Work required » Return each line of the records below in which the string "ANDs" turns up.

Dataset records:
########

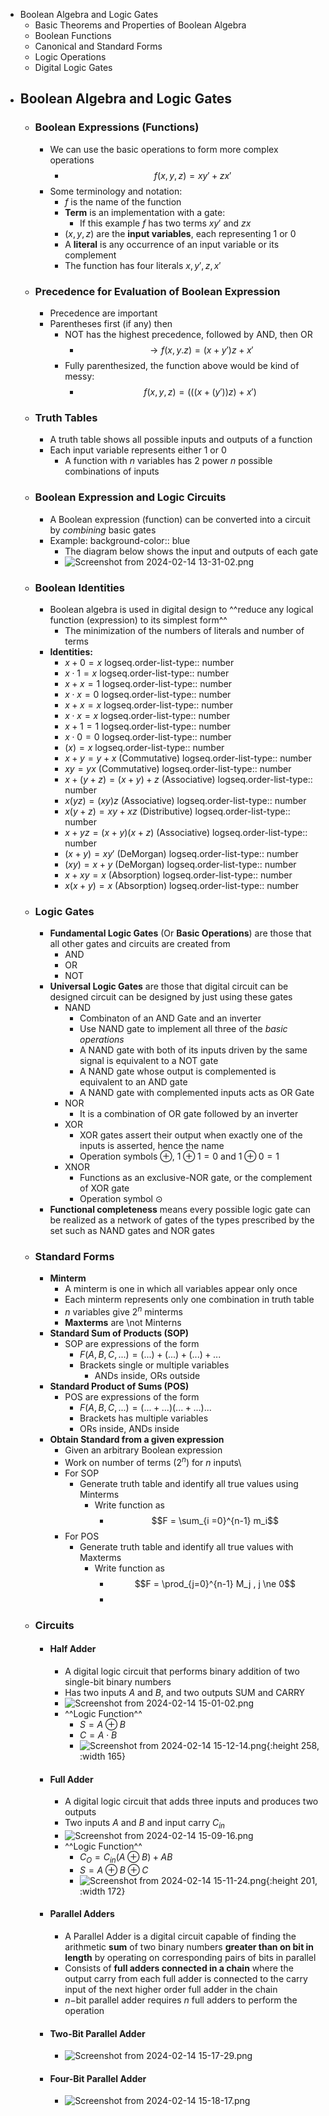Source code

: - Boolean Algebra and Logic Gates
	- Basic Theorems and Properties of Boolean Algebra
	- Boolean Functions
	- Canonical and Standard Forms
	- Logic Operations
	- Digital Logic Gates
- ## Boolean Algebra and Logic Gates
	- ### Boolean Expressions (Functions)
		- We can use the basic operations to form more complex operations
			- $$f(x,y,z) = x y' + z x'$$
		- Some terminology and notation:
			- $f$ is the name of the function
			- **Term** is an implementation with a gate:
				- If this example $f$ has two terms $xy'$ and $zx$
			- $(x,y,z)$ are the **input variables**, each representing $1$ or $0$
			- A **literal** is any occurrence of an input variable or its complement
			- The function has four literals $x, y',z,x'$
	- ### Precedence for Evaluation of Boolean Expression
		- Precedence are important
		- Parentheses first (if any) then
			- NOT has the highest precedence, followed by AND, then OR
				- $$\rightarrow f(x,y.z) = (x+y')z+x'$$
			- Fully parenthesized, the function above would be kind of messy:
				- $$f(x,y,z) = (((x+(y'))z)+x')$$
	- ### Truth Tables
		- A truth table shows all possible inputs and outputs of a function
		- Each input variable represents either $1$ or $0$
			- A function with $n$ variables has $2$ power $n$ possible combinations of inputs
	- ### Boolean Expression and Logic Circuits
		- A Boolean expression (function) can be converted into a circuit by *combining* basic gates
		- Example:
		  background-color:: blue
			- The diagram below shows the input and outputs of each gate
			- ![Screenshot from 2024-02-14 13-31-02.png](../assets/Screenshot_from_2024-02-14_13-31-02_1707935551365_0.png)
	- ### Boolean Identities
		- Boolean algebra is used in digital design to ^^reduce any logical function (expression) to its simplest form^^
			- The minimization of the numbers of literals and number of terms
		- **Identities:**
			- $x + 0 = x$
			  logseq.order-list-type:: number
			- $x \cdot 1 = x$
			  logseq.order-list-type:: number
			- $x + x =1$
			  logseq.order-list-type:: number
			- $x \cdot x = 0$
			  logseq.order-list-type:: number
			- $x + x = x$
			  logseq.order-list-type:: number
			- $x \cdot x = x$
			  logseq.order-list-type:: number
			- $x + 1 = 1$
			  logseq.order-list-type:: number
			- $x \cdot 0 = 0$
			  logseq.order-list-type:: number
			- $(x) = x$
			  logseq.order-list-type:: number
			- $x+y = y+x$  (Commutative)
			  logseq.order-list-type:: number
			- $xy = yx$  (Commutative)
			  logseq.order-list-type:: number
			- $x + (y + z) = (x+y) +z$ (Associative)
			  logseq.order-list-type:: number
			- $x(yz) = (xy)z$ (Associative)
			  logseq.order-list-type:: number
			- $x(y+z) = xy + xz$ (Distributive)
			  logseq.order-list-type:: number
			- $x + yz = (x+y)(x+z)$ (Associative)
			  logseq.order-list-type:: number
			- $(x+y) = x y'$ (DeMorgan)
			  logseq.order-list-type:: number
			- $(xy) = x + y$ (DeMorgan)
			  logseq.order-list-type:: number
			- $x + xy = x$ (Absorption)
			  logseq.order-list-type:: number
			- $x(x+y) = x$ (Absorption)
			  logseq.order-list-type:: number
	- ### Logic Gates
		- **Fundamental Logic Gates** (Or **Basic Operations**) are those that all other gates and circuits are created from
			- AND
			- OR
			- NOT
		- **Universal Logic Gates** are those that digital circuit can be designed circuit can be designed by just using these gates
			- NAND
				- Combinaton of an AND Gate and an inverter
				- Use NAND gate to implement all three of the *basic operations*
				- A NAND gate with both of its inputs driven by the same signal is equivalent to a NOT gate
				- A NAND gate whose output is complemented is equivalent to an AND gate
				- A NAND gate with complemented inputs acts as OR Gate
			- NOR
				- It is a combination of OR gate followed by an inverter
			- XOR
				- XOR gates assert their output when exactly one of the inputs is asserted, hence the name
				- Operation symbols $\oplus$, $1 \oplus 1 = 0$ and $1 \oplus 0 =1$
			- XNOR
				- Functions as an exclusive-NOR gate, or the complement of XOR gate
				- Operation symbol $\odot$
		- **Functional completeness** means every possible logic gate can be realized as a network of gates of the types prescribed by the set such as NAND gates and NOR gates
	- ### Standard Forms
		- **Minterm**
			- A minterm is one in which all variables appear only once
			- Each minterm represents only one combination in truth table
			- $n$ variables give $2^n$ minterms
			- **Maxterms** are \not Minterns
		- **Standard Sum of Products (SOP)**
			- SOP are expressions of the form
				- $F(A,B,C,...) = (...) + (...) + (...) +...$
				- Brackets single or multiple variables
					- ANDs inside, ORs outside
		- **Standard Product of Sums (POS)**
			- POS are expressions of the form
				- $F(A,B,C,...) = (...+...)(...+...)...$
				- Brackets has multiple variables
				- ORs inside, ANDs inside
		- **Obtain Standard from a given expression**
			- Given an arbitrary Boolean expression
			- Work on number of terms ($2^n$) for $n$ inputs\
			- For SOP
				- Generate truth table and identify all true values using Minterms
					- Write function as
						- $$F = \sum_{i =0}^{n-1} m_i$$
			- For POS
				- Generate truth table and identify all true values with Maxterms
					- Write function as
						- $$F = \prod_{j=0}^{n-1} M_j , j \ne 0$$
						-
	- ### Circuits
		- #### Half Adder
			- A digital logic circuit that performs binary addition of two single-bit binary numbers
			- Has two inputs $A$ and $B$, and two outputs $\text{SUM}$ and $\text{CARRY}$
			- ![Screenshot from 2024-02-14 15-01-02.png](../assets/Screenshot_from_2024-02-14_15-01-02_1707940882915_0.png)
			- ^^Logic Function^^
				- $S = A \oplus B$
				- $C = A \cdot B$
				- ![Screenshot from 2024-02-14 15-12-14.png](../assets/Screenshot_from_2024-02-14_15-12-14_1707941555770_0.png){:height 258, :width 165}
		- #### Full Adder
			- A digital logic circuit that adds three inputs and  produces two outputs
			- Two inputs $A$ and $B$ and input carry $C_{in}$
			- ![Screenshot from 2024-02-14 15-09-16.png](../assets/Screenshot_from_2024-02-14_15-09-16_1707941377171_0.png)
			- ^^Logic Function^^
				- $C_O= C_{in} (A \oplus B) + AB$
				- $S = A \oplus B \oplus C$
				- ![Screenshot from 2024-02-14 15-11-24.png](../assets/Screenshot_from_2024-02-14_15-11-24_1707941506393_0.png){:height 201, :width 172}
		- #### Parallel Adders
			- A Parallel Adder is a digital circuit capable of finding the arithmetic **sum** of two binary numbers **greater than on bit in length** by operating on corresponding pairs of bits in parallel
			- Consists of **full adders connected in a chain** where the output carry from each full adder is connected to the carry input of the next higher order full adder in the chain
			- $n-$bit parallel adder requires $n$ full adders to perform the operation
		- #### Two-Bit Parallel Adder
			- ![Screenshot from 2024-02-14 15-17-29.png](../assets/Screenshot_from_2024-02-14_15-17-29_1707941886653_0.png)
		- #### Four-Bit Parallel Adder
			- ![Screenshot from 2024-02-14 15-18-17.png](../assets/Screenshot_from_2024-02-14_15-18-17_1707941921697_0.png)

########

Task answer »
					- ANDs inside, ORs outside
				- ORs inside, ANDs inside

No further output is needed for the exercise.